Figure lb illustrates a deployment scenario comprising a shared cell.

Figure 2 illustrates schematically an environment in which embodiments of the present teachings may be implemented.

Figure 3 illustrates a flow chart over steps of a method in a network node in accordance with the present teachings.

Figure 4 illustrates transport block size as function of signal to interference plus noise ratio.

Figure 5 illustrates schematically a network node and means for implementing methods of the present teachings.

Figure 6 illustrates a network node comprising functions modules/ software modules for implementing methods of the present teachings.

Detailed description In the following description, for purposes of explanation and not limitation, specific details are set forth such as particular architectures, interfaces, techniques, etc. in order to provide a thorough understanding. In other instances, detailed descriptions of well-known devices, circuits, and methods are omitted so as not to obscure the description with unnecessary detail. Same reference numerals refer to same or similar elements throughout the description.
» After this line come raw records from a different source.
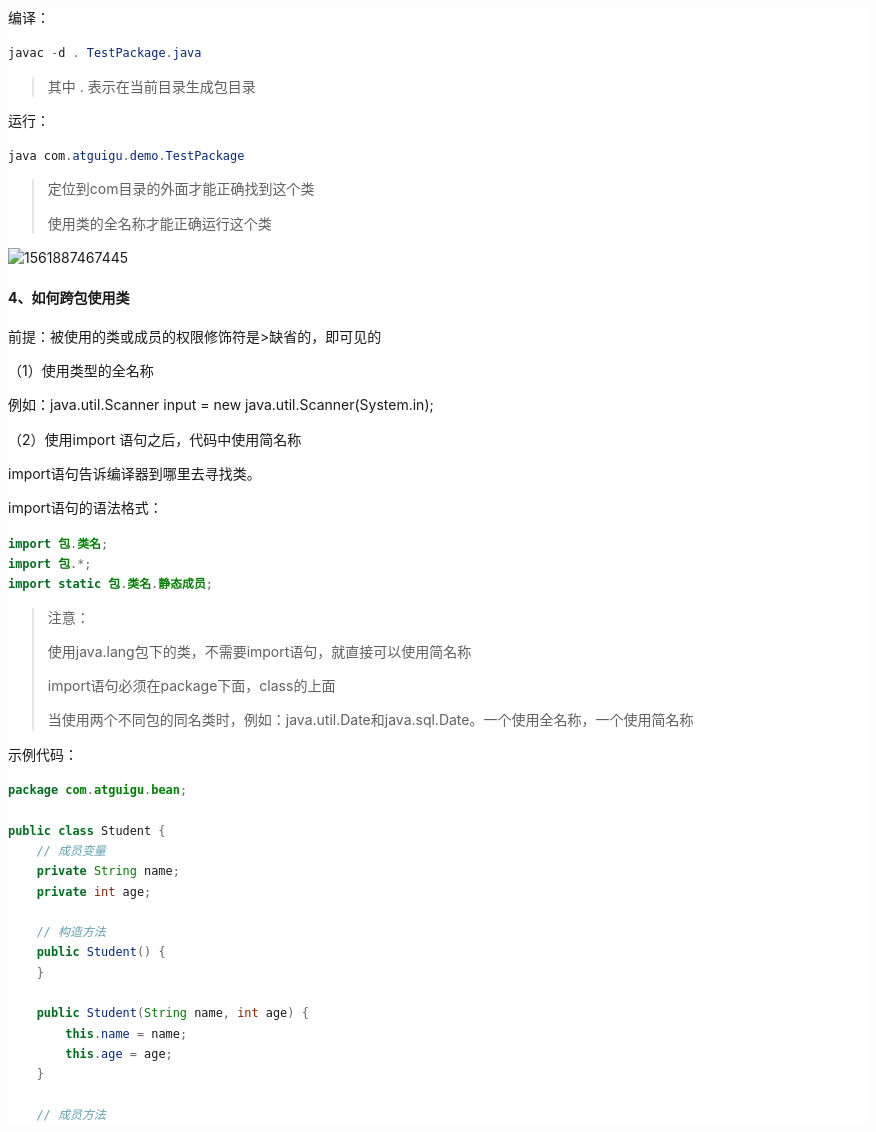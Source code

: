编译：

```java
javac -d . TestPackage.java
```

> 其中 . 表示在当前目录生成包目录

运行：

```java
java com.atguigu.demo.TestPackage

```

> 定位到com目录的外面才能正确找到这个类
>
> 使用类的全名称才能正确运行这个类

![1561887467445](https://raw.githubusercontent.com/zxingq/Picture/main/202211181703507.png)

#### 4、如何跨包使用类

前提：被使用的类或成员的权限修饰符是>缺省的，即可见的

（1）使用类型的全名称

例如：java.util.Scanner input = new java.util.Scanner(System.in);

（2）使用import 语句之后，代码中使用简名称

import语句告诉编译器到哪里去寻找类。

import语句的语法格式：

```java
import 包.类名;
import 包.*;
import static 包.类名.静态成员;

```

> 注意：
>
> 使用java.lang包下的类，不需要import语句，就直接可以使用简名称
>
> import语句必须在package下面，class的上面
>
> 当使用两个不同包的同名类时，例如：java.util.Date和java.sql.Date。一个使用全名称，一个使用简名称



示例代码：

```java
package com.atguigu.bean;

public class Student {
	// 成员变量
	private String name;
	private int age;

	// 构造方法
	public Student() {
	}

	public Student(String name, int age) {
		this.name = name;
		this.age = age;
	}

	// 成员方法
```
Figure 2 illustrates schematically an environment, in particular a communication system 10, in which embodiments of the present teachings maybe implemented. The communication system 10 comprises a number of network nodes 12, 13, 14

configured to provide wireless communication channels to a number of wireless devices 15, 16. The wireless devices 15, 16 may comprise any type of device configured for wireless communication. Such device may be denoted and exemplified in various ways e.g. a user equipment, a mobile communication device, subscriber terminal, and may comprise e.g. a cellular telephone, a computing device, a smart phone etc. The network nodes 12, 13, 14 may comprise heterogeneous network nodes 12, 13, 14, wherein the network nodes for example have different capabilities, functions and/or transmission power, e.g. an eNode B 12 and a number of remote radio units (RRUs) 13, 14 and/ or macro 12 node and pico nodes 13, 14.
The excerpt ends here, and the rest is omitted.